Ha lasciato l’italia in sella alla propria passione per inseguire i suoi sogni di cavaliere che salta sul mondo e prova a togliere un po’ di polvere alla nobile tradizione equestre azzurra. Alberto Zorzi, 29 anni da Padova, primo caporal maggiore dell’esercito, vive con e per i cavalli, non ha un attimo di respiro, la sua giornata a Valkenswaard, Olanda, è travolta dagli impegni, dalla preparazione dei cavalli, da un concorso ippico dietro l’altro. Voleva fare il calciatore, ma a 8 anni suo fratello Giampietro lo portò al maneggio di Monselice e fu amore a prima vista. Da quel giorno non è più sceso di sella. Tre anni fa la decisione di fare armi e bagagli e diventare l’uomo di punta della scuderia di Jan Tops, il cavaliere che in sella faceva storcere il naso ai puristi dello stile, ma era così efficace da vincere l’oro olimpico nel 1992 prima di diventare una delle personalità di riferimento dell’allevamento internazionale.

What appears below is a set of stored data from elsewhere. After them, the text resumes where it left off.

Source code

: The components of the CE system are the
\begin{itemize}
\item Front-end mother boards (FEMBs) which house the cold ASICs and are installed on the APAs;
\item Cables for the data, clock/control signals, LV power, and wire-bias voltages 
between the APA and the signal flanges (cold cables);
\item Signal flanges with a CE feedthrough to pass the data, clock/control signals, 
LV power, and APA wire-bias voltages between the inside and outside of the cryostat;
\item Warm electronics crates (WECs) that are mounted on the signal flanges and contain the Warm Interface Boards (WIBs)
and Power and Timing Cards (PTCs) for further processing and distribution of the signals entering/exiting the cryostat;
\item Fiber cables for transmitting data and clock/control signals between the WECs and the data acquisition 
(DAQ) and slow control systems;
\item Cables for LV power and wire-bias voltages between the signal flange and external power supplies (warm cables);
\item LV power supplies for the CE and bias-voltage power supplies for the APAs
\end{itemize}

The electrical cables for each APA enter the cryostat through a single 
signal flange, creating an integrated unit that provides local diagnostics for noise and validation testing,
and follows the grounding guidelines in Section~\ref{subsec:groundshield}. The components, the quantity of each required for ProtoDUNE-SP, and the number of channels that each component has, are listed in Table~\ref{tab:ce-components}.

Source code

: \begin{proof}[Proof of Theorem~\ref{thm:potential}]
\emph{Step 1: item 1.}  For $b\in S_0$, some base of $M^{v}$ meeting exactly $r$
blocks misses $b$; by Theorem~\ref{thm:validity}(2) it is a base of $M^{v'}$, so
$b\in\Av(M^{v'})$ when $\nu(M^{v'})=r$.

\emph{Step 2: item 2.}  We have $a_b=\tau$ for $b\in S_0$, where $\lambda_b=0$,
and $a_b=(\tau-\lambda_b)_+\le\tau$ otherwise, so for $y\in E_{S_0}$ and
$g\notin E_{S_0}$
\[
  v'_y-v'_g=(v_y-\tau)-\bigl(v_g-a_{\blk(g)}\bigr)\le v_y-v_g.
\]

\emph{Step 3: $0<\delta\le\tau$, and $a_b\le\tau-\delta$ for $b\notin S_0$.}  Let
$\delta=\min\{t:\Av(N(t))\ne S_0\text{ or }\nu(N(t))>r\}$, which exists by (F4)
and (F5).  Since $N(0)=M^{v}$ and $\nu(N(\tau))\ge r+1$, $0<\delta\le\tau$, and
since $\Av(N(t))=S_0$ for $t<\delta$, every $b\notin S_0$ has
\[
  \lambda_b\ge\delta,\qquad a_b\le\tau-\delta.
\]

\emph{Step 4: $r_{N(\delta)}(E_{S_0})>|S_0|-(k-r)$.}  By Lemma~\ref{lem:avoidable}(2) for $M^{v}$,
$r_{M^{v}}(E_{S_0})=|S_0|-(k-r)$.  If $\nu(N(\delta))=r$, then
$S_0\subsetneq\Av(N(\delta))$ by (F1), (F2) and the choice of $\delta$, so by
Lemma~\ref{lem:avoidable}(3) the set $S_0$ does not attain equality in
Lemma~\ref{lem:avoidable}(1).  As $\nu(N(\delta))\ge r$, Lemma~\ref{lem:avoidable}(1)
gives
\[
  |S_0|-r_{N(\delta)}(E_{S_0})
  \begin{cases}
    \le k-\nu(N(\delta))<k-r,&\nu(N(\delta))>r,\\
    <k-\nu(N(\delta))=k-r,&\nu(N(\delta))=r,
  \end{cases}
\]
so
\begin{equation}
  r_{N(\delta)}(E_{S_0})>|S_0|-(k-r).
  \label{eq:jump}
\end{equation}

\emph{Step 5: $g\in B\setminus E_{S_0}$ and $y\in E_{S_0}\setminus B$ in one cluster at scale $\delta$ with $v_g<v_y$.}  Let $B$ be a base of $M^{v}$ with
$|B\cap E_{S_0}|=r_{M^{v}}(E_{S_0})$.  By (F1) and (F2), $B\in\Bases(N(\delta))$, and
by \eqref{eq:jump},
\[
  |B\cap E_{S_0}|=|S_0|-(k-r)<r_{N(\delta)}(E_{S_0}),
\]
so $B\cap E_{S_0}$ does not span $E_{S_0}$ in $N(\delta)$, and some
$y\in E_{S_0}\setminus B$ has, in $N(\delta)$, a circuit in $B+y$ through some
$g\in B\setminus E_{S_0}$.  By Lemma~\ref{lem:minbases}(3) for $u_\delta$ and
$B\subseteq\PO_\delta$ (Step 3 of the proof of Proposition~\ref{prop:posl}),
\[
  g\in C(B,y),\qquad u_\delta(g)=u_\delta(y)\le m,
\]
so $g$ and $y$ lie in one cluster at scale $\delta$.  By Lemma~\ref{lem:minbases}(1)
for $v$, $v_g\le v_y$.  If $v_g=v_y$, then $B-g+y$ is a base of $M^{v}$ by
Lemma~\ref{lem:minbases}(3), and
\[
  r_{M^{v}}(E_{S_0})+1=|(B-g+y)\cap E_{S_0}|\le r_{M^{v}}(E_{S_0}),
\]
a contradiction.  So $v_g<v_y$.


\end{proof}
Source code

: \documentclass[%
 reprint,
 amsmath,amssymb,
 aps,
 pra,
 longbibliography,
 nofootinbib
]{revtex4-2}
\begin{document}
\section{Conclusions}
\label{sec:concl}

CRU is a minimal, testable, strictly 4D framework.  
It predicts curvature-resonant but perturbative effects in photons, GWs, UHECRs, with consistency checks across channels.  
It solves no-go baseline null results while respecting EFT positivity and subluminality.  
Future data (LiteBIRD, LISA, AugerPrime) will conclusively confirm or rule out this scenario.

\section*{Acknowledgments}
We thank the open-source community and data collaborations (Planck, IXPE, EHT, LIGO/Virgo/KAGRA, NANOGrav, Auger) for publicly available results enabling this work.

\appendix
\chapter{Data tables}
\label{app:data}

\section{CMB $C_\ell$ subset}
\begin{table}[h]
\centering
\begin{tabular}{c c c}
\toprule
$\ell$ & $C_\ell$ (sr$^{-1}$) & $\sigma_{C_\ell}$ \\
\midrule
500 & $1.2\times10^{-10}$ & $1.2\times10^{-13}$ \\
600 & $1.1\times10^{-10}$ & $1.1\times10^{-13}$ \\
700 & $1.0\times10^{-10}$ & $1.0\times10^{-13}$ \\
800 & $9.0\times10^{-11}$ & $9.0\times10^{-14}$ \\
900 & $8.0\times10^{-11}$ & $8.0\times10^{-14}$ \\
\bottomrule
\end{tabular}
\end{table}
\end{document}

Alla sua corte Zorzi ha scoperto il proprio Eldorado, cavalli fantastici e possibilità di crescere insieme con loro, fino a entrare lo scorso anno nella Top 10 del ranking mondiale e a partecipare a quel trionfo in Coppa delle Nazioni di Piazza di Siena che all’italia mancava da 32 anni. Questa volta ha deciso in accordo con Duccio Bartalucci, il selezionatore azzurro, di non far parte del quartetto che venerdì difenderà il titolo, perché il suo cavallo di punta non è in forma e c’è da lavorare sodo con Danique per far bene nell’individuale. Che vuol dire provare a dimenticare la beffa del Gran Premio Roma dello scorso anno, secondo dopo aver sfiorato il sogno di riportare il successo in Italia a 23 anni dall’ultimo acuto (1994, Arnaldo Bologni).

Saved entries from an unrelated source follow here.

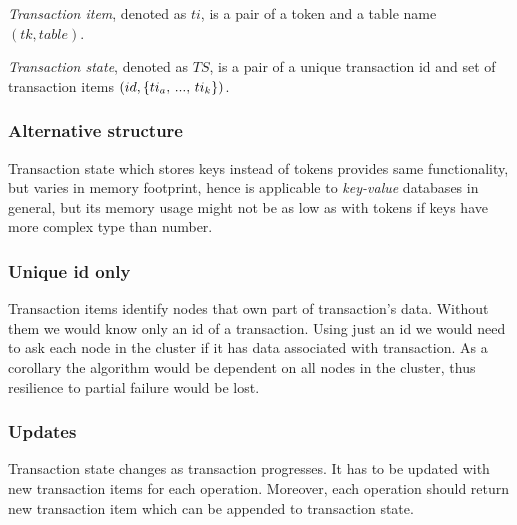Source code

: \begin{definition}
  \label{def:transactionItem}
  \emph{Transaction item}, denoted as $ti$, is a pair of a token and a table name $(tk,table)$.
\end{definition}

\begin{definition}
  \label{def:transactionState}
  \emph{Transaction state}, denoted as $TS$, is a pair of a unique transaction id and set of transaction items $(id, \{ \text{$ti_{a}$, ..., $ti_{k}$} \})$.
\end{definition}

\subsubsection{Alternative structure}
Transaction state which stores keys instead of tokens provides same functionality, but varies in memory footprint, hence \mpt is applicable to \emph{key-value} databases in general, but its memory usage might not be as low as with tokens if keys have more complex type than number.

\subsubsection{Unique id only}
Transaction items identify nodes that own part of transaction's data. Without them we would know only an id of a transaction.
Using just an id we would need to ask each node in the cluster if it has data associated with transaction. As a corollary the algorithm would be dependent on all nodes in the cluster, thus resilience to partial failure would be lost.

\subsubsection{Updates}
Transaction state changes as transaction progresses. It has to be updated with new transaction items for each operation. Moreover, each operation should return new transaction item which can be appended to transaction state. 



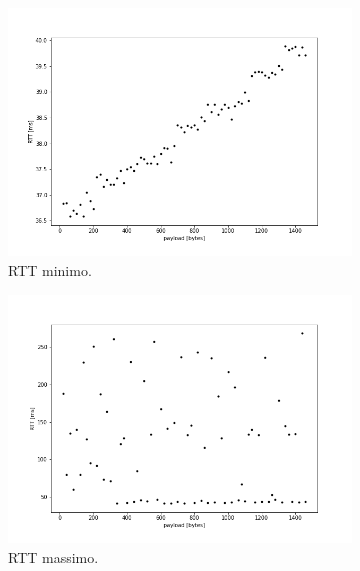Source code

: \documentclass[a4paper,10pt]{article}
\begin{document}
\begin{figure}[h!]
     \centering
     \begin{subfigure}[b]{0.49\textwidth}
         \centering
         \includegraphics[width=\textwidth]{img/min.png}
         \caption{RTT minimo.}
         \label{fig:rttmin}
     \end{subfigure}
     \hfill
     \begin{subfigure}[b]{0.49\textwidth}
         \centering
         \includegraphics[width=\textwidth]{img/max.png}
         \caption{RTT massimo.}
         \label{fig:rttmax}
     \end{subfigure}
     \hfill
     \begin{subfigure}[b]{0.49\textwidth}
         \centering

\end{subfigure}
\end{figure}
\end{document}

Dall’olanda il pensiero è fisso su Piazza di Siena, sul nuovo look verde, il prato che tra oxer e verticali dopo 11 anni sostituirà la sabbia silicea che aveva tolto un po’ di fascino al concorso romano: «Sono tremendamente curioso — racconta — di gareggiare di nuovo sull’erba. Per tutti è una scommessa, bisogna interpretare il percorso, capire in che condizioni sia stato lasciato dai binomi precedenti, ma sicuramente per lo spettatore e per la bellezza del luogo sarà una spettacolare novità».
Cosa rappresenta Piazza di Siena per un cavaliere italiano?
«Non solo per gli italiani, perché è il posto più bello al mondo per gareggiare. Poi per noi scatta un’emozione unica, la pressione di saltare in un campo di gara dove è stata scritta la storia dell’equitazione. E spesso a scriverla sono stati cavalieri azzurri».
Niente Coppa delle Nazioni, tante ambizioni.
«Certo, non arrivo con i miei cavalli top, ma ho la fortuna di lavorare in una scuderia in cui non ci sono esemplari di secondo ordine. Vorrei qualificarmi per il Gran Premio e lì provare a mettere a segno il colpo a sensazione».
De Luca in Belgio, lei in Olanda, oggi un cavaliere italiano è costretto a emigrare per puntare al vertice?
«Purtroppo credo di sì e non sono scelte di vita semplici. Ma gli sponsor, i cavalli migliori e la possibilità di montarli, attualmente sono all’estero. Anche se oggi l’equitazione italiana e il suo concorso di riferimento, stanno vivendo un periodo di grande rinascimento. L’obiettivo di tutti noi è qualificarci per difendere il tricolore all’olimpiade di Tokyo, passando in settembre per i Mondiali americani di Tyron. La nostra storia lo meriterebbe».